Sin dal primo giorno di gravidanza sono sempre stata benissimo, l’unica cosa che non riuscivo ad affrontare erano le verdure cotte in particolare piselli e spinaci ma che importava tanto..avevo i miei dolci a farla da padrone tanto “in gravidanza”, pensavo “tutto é concesso” ed invece non me lo sarei mai aspettata ma, con l’esame della curva glicemica il mio valore rilevato era giusto 180..diagnosi..diabete gestazionale.

Ma che cos’ è?

La patologia consiste nell’incapacità dell’organismo, in gravidanza, di assorbire ed utilizzare in modo adeguato gli zuccheri. La causa principale è legata al nuovo assetto ormonale: per garantire il necessario apporto di zuccheri al feto, gli ormoni della placenta tendono a contrastare l’azione dell’insulina prodotta dall’organismo materno. Se questo meccanismo si blocca, si attiva una condizione di resistenza all’insulina e un aumento eccessivo della concentrazione di glucosio nel sangue materno.

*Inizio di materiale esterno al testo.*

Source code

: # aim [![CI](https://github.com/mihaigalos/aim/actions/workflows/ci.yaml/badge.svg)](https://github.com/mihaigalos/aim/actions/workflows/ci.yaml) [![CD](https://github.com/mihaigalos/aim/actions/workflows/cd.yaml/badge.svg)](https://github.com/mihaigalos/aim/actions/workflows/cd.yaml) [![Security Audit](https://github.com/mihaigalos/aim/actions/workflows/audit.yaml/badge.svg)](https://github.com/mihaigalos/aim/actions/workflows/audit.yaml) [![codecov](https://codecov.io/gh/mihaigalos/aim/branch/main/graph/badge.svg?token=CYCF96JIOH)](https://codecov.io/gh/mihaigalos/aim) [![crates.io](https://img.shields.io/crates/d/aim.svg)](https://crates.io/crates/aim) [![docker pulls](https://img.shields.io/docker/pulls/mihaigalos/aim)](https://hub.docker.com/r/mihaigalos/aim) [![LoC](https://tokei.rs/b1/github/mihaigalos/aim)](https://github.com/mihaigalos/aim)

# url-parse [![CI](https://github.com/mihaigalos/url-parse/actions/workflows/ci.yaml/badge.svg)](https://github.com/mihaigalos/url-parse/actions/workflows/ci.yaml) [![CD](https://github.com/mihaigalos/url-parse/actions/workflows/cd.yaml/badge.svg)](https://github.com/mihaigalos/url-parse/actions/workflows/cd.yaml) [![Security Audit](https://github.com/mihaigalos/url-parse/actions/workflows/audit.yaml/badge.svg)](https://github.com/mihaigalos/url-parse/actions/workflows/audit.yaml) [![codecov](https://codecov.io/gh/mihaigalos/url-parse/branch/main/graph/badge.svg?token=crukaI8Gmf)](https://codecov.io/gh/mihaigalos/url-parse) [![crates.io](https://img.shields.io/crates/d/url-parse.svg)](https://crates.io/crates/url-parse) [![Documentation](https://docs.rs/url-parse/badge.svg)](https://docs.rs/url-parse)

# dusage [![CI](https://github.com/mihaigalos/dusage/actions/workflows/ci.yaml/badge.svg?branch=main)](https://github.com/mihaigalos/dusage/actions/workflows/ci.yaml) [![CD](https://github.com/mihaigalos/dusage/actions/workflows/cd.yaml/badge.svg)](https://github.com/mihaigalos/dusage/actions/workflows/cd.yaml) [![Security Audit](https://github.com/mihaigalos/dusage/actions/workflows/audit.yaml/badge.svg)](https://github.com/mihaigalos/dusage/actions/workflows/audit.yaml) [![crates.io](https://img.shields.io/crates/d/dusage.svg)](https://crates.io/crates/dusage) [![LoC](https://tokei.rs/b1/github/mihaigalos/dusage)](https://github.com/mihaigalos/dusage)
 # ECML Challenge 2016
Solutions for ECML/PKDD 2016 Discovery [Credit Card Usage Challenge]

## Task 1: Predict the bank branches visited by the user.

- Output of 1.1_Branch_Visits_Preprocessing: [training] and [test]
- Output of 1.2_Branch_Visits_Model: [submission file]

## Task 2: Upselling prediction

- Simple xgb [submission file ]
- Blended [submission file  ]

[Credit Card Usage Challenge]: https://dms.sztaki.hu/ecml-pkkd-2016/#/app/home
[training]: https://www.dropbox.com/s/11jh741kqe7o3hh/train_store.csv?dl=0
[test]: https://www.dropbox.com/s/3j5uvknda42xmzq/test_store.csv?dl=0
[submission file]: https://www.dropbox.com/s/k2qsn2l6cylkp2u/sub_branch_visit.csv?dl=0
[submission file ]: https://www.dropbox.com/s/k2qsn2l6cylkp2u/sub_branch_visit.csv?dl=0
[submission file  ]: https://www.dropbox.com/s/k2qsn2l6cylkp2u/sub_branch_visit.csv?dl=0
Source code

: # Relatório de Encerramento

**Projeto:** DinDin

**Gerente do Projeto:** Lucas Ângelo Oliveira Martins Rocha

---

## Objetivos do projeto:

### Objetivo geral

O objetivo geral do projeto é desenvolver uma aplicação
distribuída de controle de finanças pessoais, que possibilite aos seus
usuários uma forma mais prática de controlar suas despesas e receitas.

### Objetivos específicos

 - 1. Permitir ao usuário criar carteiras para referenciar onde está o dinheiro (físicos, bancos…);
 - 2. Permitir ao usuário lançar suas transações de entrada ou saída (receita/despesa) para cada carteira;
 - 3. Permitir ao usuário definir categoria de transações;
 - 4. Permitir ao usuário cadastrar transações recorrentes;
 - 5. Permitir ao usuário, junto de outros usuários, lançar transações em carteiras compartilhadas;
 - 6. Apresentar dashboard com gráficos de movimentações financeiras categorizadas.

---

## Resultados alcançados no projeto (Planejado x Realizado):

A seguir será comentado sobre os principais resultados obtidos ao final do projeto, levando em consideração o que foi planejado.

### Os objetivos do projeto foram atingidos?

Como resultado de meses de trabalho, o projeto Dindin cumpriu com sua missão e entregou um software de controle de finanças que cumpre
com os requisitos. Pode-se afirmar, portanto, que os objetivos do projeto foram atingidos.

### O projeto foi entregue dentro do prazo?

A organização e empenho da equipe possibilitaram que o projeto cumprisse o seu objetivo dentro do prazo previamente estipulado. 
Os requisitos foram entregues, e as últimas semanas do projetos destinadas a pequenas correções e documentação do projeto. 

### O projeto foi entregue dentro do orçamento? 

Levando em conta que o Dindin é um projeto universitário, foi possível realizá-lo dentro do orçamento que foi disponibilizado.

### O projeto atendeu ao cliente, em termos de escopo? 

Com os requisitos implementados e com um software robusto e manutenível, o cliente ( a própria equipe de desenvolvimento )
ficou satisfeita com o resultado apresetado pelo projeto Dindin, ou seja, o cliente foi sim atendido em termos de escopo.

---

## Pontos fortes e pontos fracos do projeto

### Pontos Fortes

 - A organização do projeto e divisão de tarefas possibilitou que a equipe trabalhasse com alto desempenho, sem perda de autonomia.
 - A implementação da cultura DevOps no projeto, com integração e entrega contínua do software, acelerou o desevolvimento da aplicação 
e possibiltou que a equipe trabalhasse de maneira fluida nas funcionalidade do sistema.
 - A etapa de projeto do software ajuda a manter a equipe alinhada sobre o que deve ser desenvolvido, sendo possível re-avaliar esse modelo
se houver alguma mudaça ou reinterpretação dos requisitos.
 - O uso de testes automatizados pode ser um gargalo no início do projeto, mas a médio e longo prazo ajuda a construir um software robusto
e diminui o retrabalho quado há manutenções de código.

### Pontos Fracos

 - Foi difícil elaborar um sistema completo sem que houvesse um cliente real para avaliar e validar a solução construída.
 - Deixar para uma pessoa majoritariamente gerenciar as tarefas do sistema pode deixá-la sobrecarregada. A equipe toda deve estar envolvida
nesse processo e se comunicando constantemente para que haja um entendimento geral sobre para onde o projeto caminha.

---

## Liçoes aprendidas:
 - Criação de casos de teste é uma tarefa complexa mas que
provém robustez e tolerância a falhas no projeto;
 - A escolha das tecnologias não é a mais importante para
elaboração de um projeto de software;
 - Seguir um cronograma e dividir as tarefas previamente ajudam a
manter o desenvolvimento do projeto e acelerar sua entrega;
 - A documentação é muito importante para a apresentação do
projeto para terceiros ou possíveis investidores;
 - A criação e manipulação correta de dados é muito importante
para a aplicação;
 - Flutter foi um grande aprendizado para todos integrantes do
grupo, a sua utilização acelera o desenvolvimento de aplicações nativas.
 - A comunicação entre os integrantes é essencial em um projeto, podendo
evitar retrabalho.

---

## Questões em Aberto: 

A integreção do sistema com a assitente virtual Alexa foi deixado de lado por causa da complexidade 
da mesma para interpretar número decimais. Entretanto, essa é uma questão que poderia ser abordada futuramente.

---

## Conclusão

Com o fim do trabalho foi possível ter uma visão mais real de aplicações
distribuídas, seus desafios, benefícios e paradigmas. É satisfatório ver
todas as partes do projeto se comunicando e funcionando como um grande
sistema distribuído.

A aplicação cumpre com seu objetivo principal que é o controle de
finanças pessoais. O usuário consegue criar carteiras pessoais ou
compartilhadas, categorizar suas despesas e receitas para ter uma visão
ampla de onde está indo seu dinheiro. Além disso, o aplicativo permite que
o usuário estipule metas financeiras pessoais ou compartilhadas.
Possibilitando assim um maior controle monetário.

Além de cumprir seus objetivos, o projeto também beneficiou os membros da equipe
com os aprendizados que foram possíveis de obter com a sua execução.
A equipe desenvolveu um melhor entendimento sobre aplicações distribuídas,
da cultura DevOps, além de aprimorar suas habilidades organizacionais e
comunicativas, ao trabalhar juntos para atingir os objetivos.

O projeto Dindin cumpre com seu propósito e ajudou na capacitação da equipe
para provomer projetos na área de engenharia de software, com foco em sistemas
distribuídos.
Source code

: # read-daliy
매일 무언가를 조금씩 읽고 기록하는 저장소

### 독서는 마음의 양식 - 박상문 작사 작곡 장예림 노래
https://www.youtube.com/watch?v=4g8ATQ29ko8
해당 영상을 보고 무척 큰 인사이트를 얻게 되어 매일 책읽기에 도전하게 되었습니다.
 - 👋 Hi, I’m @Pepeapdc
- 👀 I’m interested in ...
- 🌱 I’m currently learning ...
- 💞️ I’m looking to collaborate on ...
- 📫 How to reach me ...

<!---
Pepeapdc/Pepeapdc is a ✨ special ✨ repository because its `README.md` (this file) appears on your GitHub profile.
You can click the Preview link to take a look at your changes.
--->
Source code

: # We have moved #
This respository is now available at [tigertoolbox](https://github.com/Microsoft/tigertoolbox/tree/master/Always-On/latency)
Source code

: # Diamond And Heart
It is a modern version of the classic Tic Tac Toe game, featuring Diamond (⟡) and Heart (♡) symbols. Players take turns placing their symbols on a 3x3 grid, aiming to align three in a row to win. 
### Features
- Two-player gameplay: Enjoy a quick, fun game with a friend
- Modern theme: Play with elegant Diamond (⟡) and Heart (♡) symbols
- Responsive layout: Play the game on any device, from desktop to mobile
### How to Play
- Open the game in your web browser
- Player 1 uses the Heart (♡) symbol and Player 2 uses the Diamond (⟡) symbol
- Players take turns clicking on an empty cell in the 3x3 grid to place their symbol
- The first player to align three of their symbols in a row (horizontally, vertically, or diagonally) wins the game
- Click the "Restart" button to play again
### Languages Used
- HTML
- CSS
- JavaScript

Chi è più a rischio di diabete gestazionale?

In Italia, pensate, il 16% delle donne sottoposte al test della glicemia risulta positivo. Le persone più a rischio sono, le future mamme in sovrappeso, quelle che hanno avuto casi di diabete gestazionale in famiglia (nel mio caso mia nonna) e coloro che hanno già sofferto della patologia in gravidanze precedenti, a meno che non abbiano cambiato le loro abitudini alimentari.

Che esame devo fare?
Diagnosticare il diabete gestazionale è facile, perché basta effettuare un’analisi del sangue. In pratica, si tratta di misurare la glicemia per tre volte in tre momenti diversi: prima di assumere una quantità di 75 grammi di glucosio e poi, nuovamente, a distanza di un’ora e di due ore. Le soglie massime per le tre rilevazioni sono rispettivamente di 93, 180 e 153 milligrammi di glucosio per decilitro di sangue: se anche uno solo dei tre valori risulta superiore al parametro di riferimento si può formulare la diagnosi di diabete gestazionale. L’analisi va effettuata fra la 23esima e la 28esima settimana di gravidanza: prima di questo periodo è infatti difficile fare una diagnosi, mentre dopo la 28esima diventa più problematico intervenire per evitare.

Nel mio caso, gli ultimi 3 mesi di gravidanza, li ho passati stando molto attenta alla dieta e facendo 3 misurazioni prima di ogni pasto. Evitare dolci mantenendo comunque un apporto calorico sufficiente non è stato facile ma sono stata seguita da una diabetologa e dalla mia ginecologa. Una volta partorito i valori sono subito rientrato nella norma ma dovrò prestare sempre molta attenzione alla glicemia in futuro.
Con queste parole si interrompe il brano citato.